**Problem requirements**
Every entry must be output exactly as it is written.
*** Opening of Records for the task ***
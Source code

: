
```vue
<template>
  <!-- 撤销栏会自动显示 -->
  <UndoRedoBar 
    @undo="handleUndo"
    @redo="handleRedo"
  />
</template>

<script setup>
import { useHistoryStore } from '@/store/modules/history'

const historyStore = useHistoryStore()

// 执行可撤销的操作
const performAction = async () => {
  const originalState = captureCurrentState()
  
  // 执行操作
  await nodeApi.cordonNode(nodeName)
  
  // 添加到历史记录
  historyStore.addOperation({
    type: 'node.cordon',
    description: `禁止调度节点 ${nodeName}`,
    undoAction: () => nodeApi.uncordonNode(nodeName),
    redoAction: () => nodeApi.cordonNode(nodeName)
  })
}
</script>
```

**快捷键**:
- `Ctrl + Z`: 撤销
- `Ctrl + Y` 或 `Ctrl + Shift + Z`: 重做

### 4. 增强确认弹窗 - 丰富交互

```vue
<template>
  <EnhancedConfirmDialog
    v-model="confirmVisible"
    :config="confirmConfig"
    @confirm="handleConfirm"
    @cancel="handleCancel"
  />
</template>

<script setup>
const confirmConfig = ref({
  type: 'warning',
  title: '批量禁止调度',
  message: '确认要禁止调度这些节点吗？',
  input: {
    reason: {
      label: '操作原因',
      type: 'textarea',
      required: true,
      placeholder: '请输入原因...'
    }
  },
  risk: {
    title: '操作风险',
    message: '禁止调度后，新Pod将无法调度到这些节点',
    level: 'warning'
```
*** Close of Records for the task ***
**Written solution**
Source code

:
```vue
<template>
  <!-- 撤销栏会自动显示 -->
  <UndoRedoBar 
    @undo="handleUndo"
    @redo="handleRedo"
  />
</template>

<script setup>
import { useHistoryStore } from '@/store/modules/history'

const historyStore = useHistoryStore()

// 执行可撤销的操作
const performAction = async () => {
  const originalState = captureCurrentState()
  
  // 执行操作
  await nodeApi.cordonNode(nodeName)
  
  // 添加到历史记录
  historyStore.addOperation({
    type: 'node.cordon',
    description: `禁止调度节点 ${nodeName}`,
    undoAction: () => nodeApi.uncordonNode(nodeName),
    redoAction: () => nodeApi.cordonNode(nodeName)
  })
}
</script>
```

**快捷键**:
- `Ctrl + Z`: 撤销
- `Ctrl + Y` 或 `Ctrl + Shift + Z`: 重做

### 4. 增强确认弹窗 - 丰富交互

```vue
<template>
  <EnhancedConfirmDialog
    v-model="confirmVisible"
    :config="confirmConfig"
    @confirm="handleConfirm"
    @cancel="handleCancel"
  />
</template>

<script setup>
const confirmConfig = ref({
  type: 'warning',
  title: '批量禁止调度',
  message: '确认要禁止调度这些节点吗？',
  input: {
    reason: {
      label: '操作原因',
      type: 'textarea',
      required: true,
      placeholder: '请输入原因...'
    }
  },
  risk: {
    title: '操作风险',
    message: '禁止调度后，新Pod将无法调度到这些节点',
    level: 'warning'
```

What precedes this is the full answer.